謎解き洛中洛外図 (岩波新書)

謎解き洛中洛外図 (岩波新書)

読み終わりました。
上杉本の洛中洛外図をめぐる謎――いつ、誰によって、何のために描かれたのか――に挑む著作なのですが、ただの論文ではなく、かといって単なる読み物でもなく、すごく面白い構造の本でした。
研究者、ここでは主に歴史家としての筆者が、どのような手順で物事を明らかにしていくのか、それを順番に記すことで、読者も一緒に謎を解くような感覚で話が進みます。著者が冒頭で書いている通り、推理小説のような作りです。
ただ、その方法は本物の歴史家のものであり、一編の研究論文を作り上げる時にたどる紆余曲折を、先行研究の丁寧な洗い出しから、新資料の模索、自己批判の過程まで含めて記しています。そして導き出された結論は、一連の上杉本論争を踏まえたうえでの、現時点で最も説得力のあるものとなっています。

つまり、研究論文としても、読み物としても充実した内容の本なのです。
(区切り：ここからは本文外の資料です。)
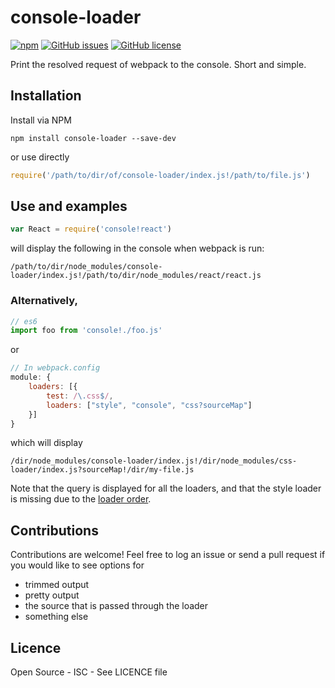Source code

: # console-loader

[![npm](https://img.shields.io/npm/v/console-loader.svg?maxAge=2592000)](https://www.npmjs.com/package/console-loader)
[![GitHub issues](https://img.shields.io/github/issues/eedrah/console-loader.svg)](https://github.com/eedrah/console-loader/issues)
[![GitHub license](https://img.shields.io/badge/license-ISC-blue.svg)](https://raw.githubusercontent.com/eedrah/console-loader/master/LICENSE)

Print the resolved request of webpack to the console. Short and simple.

## Installation
Install via NPM
```
npm install console-loader --save-dev
```
or use directly
```js
require('/path/to/dir/of/console-loader/index.js!/path/to/file.js')
```

## Use and examples
```js
var React = require('console!react')
```
will display the following in the console when webpack is run:
```
/path/to/dir/node_modules/console-loader/index.js!/path/to/dir/node_modules/react/react.js
```

### Alternatively,
```js
// es6
import foo from 'console!./foo.js'
```
or
```js
// In webpack.config
module: {
    loaders: [{
        test: /\.css$/,
        loaders: ["style", "console", "css?sourceMap"]
    }]
}
```
which will display
```
/dir/node_modules/console-loader/index.js!/dir/node_modules/css-loader/index.js?sourceMap!/dir/my-file.js
```
Note that the query is displayed for all the loaders, and that the style loader is missing due to the [loader order](https://webpack.github.io/docs/loaders.html#loader-order).

## Contributions
Contributions are welcome! Feel free to log an issue or send a pull request if you would like to see options for
- trimmed output
- pretty output
- the source that is passed through the loader
- something else

## Licence
Open Source - ISC - See LICENCE file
これはすごい。これから研究というものをしよう、という学生さんにぜひ読んでもらいたい本です。

その本の中から、抜き書きを一節。

生の<事実>などあるわけではなく、ただ<私>の解釈によって示されているかぎりでの<事実>が提示されているだけである。
黒田日出男 『謎解き 洛中洛外図』岩波書店、1996年、203-204頁

すべての研究論文の冒頭には、このセリフが暗に含まれているものだと思うのだけど、あらためて明記することも、時々は必要なんだろうなぁと思いました。忘れている人も、もしかしたら気付いてない人もいるのではないか。これは文系に限らず、理系の論文にだって言えるはずだ。